_What is being asked_:
Nothing but the lines holding the string "could" should appear in the answer. Copy them from the entries.

[Plain-text document sources]
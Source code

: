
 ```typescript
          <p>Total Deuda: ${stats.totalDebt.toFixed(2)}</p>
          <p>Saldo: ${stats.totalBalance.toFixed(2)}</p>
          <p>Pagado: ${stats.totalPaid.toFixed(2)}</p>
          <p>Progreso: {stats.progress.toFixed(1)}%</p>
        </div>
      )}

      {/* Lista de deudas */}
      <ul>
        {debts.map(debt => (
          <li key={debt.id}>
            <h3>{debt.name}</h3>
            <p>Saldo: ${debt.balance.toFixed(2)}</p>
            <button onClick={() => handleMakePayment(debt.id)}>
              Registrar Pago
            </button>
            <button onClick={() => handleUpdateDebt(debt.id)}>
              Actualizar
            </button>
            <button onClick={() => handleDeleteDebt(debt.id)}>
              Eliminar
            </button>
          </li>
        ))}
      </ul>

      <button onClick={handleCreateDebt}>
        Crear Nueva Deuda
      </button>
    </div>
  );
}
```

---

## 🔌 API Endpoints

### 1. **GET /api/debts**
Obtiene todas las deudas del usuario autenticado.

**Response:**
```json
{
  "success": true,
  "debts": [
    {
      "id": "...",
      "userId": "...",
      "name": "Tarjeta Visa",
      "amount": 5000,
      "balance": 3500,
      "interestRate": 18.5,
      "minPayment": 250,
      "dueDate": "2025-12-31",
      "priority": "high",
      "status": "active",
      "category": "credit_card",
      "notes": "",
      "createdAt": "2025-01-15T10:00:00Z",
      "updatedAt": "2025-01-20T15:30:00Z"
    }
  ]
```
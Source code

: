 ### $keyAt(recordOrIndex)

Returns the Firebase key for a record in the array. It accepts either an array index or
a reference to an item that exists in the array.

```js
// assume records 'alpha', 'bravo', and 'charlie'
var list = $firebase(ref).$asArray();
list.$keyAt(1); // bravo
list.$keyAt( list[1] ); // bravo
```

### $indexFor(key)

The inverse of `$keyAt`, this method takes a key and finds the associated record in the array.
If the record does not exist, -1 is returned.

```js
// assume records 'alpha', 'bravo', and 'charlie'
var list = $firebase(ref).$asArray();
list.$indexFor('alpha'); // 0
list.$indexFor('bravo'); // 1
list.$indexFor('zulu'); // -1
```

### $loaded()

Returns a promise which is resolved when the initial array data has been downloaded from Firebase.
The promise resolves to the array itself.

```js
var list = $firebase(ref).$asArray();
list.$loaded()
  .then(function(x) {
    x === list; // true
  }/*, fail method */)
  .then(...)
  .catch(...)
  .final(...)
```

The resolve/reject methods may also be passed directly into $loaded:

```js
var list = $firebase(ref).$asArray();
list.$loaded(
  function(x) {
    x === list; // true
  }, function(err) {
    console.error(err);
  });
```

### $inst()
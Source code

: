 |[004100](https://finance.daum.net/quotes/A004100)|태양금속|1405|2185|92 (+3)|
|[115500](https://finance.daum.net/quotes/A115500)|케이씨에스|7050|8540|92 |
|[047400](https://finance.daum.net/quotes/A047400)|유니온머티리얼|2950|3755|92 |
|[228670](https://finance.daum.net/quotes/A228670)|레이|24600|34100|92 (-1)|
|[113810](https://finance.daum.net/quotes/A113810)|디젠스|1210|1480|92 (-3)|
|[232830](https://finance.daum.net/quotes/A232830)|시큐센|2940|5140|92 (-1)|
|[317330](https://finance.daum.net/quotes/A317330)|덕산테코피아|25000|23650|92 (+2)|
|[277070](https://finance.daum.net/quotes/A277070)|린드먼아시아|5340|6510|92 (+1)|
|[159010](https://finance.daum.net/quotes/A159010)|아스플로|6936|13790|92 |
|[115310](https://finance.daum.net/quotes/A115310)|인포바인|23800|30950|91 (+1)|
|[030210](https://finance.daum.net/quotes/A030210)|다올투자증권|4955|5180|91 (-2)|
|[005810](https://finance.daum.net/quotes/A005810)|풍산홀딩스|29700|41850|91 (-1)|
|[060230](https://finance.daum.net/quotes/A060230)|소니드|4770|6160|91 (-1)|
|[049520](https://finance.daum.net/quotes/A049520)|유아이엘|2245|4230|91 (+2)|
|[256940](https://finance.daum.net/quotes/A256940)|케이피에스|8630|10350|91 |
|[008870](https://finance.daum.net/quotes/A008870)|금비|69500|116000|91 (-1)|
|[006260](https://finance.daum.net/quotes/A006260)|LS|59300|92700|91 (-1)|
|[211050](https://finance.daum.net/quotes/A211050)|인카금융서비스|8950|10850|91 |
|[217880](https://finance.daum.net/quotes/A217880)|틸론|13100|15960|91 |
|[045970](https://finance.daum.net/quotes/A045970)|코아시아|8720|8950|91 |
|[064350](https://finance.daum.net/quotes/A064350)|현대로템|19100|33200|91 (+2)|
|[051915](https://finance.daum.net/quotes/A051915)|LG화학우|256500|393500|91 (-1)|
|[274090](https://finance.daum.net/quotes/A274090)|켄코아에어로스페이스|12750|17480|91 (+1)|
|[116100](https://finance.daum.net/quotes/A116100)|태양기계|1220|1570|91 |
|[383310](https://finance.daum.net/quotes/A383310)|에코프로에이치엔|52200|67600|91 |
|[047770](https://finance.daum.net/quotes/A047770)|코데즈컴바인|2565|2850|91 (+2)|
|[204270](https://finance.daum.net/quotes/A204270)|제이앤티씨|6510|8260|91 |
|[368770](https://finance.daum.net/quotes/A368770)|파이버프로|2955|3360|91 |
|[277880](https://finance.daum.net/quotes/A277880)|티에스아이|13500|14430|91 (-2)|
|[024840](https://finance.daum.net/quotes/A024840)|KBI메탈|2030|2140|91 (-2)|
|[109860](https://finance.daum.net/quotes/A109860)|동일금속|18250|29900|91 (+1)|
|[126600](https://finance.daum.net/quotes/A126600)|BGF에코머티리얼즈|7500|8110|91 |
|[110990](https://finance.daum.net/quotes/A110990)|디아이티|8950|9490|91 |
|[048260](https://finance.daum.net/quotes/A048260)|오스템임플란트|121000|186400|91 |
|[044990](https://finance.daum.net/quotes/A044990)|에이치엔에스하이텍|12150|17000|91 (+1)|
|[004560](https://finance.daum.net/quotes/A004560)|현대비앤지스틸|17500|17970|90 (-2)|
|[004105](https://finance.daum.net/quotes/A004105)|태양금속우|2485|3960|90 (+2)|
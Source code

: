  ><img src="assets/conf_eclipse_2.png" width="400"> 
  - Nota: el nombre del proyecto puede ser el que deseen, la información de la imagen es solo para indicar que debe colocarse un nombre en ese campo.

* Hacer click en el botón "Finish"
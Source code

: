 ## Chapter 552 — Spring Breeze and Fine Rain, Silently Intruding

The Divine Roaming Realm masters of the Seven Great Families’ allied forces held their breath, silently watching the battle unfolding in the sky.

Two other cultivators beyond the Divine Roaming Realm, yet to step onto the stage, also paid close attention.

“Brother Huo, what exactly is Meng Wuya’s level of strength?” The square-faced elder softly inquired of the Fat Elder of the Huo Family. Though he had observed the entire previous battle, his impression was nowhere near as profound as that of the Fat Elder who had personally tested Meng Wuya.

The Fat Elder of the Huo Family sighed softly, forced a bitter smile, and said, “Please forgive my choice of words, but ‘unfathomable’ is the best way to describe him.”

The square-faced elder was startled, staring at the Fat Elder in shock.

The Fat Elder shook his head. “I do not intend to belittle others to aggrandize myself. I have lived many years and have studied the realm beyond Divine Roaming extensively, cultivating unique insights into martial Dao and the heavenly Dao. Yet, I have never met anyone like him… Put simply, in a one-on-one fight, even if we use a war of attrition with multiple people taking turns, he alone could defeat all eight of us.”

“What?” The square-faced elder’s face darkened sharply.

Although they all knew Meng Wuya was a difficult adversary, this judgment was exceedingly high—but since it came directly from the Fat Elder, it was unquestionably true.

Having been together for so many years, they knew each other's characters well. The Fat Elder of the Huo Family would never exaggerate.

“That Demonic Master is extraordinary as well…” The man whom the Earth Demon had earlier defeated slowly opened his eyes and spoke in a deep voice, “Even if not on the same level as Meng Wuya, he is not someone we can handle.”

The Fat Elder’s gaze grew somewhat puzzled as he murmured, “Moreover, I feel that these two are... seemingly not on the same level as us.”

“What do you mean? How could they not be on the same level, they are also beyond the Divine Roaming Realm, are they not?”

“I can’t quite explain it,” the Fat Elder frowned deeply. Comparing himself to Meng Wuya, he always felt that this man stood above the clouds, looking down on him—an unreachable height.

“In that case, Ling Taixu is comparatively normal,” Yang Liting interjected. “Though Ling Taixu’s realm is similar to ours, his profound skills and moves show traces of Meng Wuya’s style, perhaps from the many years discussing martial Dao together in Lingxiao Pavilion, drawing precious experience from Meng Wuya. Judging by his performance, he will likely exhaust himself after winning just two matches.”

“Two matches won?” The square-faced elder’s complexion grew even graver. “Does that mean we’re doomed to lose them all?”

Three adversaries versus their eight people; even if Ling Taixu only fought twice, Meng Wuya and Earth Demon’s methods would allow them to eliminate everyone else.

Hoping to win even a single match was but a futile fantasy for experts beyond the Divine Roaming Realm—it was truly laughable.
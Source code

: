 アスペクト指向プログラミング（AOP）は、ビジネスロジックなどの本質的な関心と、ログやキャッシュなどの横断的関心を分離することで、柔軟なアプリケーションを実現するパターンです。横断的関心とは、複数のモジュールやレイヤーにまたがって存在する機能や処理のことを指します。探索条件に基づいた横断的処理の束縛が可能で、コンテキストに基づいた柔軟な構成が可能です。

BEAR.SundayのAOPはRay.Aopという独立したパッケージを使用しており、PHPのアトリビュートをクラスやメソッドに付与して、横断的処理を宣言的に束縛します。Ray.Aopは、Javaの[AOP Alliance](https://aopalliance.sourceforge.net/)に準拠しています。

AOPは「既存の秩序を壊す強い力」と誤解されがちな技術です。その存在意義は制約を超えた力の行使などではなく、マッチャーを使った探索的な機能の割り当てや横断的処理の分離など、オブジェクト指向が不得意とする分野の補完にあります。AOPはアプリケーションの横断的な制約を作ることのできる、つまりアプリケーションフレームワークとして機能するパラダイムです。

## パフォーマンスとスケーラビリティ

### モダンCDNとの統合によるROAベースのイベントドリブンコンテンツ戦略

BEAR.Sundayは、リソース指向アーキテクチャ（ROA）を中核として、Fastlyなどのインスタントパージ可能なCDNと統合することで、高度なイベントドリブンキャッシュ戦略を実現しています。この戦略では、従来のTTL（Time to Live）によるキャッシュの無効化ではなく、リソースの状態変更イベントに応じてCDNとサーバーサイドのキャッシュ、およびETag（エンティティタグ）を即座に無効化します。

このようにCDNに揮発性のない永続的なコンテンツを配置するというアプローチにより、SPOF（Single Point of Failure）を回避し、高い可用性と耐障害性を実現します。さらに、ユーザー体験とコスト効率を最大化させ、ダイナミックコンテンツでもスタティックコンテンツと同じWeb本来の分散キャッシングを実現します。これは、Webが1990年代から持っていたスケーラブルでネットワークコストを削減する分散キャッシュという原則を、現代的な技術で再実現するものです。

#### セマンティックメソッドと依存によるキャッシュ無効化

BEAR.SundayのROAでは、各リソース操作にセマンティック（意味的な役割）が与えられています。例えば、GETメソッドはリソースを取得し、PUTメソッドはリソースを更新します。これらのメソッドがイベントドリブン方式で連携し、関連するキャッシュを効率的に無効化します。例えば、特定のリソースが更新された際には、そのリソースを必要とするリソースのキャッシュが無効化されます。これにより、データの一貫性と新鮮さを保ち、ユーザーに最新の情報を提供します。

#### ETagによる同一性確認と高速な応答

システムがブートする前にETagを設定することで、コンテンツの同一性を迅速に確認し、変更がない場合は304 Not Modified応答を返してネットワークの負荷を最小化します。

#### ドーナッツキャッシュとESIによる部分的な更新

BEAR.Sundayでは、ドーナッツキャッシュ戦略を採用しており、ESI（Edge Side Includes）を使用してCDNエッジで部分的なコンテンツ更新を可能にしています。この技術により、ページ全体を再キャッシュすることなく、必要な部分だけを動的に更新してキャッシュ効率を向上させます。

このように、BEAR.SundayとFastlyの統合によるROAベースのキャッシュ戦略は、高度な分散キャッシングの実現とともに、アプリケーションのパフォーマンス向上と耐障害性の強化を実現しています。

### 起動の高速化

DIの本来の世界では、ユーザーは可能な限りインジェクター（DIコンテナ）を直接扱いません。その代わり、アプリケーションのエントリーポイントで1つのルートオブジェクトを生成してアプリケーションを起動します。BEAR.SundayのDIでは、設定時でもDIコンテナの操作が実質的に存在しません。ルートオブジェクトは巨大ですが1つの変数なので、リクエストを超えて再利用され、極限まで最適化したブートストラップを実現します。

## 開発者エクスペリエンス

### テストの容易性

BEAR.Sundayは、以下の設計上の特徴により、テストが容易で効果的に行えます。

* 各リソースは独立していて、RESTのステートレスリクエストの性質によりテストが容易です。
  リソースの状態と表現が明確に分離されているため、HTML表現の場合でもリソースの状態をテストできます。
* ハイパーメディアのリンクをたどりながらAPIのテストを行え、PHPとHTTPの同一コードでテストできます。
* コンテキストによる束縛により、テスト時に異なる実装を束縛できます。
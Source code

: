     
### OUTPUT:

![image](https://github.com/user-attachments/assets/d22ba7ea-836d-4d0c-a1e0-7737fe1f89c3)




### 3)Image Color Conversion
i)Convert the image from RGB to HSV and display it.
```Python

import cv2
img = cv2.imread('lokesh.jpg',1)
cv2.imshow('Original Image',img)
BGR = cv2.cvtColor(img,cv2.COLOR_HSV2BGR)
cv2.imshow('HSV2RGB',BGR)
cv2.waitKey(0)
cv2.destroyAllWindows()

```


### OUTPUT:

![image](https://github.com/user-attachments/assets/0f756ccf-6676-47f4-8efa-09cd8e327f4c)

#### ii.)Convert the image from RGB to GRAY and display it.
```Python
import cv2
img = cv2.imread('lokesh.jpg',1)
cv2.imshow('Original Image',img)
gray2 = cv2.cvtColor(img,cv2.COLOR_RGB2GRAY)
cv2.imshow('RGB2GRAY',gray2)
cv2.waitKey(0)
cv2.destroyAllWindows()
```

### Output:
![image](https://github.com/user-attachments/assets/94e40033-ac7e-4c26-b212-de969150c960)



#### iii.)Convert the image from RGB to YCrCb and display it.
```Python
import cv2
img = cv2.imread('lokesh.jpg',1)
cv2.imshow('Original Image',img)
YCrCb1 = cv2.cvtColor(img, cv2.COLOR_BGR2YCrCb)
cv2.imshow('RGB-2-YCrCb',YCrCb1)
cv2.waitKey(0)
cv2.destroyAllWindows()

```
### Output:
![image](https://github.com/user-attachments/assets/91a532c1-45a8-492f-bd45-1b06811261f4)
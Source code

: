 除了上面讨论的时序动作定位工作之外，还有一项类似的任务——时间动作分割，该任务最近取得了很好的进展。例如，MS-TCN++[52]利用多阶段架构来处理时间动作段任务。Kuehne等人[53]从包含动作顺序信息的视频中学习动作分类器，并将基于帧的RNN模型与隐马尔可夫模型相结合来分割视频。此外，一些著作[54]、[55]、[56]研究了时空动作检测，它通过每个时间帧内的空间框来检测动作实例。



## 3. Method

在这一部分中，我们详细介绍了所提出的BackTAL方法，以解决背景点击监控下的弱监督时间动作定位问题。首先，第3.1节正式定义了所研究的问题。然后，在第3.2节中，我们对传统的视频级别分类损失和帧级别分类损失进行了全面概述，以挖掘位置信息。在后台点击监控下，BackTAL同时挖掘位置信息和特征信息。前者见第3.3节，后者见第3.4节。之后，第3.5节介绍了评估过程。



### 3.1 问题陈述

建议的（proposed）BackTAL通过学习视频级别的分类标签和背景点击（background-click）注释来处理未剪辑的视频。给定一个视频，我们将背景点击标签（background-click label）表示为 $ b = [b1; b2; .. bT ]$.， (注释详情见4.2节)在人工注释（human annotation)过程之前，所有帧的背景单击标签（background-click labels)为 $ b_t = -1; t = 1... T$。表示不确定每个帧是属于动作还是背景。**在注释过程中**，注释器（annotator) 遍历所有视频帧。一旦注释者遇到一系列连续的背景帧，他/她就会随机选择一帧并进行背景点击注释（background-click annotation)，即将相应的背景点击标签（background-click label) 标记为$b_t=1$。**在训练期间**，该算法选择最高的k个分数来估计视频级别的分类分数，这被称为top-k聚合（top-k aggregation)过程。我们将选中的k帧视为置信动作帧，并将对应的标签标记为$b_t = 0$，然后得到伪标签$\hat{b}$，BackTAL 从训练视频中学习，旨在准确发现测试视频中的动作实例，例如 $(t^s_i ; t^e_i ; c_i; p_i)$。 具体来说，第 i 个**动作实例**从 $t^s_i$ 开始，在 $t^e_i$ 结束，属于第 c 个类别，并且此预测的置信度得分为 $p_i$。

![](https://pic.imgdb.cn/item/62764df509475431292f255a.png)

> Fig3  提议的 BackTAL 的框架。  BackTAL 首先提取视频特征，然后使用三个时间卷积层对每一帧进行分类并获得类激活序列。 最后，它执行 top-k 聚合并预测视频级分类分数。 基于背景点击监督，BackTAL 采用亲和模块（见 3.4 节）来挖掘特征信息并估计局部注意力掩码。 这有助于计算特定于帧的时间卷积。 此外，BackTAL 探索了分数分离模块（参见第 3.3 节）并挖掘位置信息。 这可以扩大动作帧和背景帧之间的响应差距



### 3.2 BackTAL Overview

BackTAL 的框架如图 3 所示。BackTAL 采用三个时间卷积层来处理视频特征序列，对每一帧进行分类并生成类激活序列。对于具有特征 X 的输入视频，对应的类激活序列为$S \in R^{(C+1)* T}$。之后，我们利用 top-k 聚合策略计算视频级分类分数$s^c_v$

_Result for this exercise_:
The Fat Elder shook his head. “I do not intend to belittle others to aggrandize myself. I have lived many years and have studied the realm beyond Divine Roaming extensively, cultivating unique insights into martial Dao and the heavenly Dao. Yet, I have never met anyone like him… Put simply, in a one-on-one fight, even if we use a war of attrition with multiple people taking turns, he alone could defeat all eight of us.”
“What do you mean? How could they not be on the same level, they are also beyond the Divine Roaming Realm, are they not?”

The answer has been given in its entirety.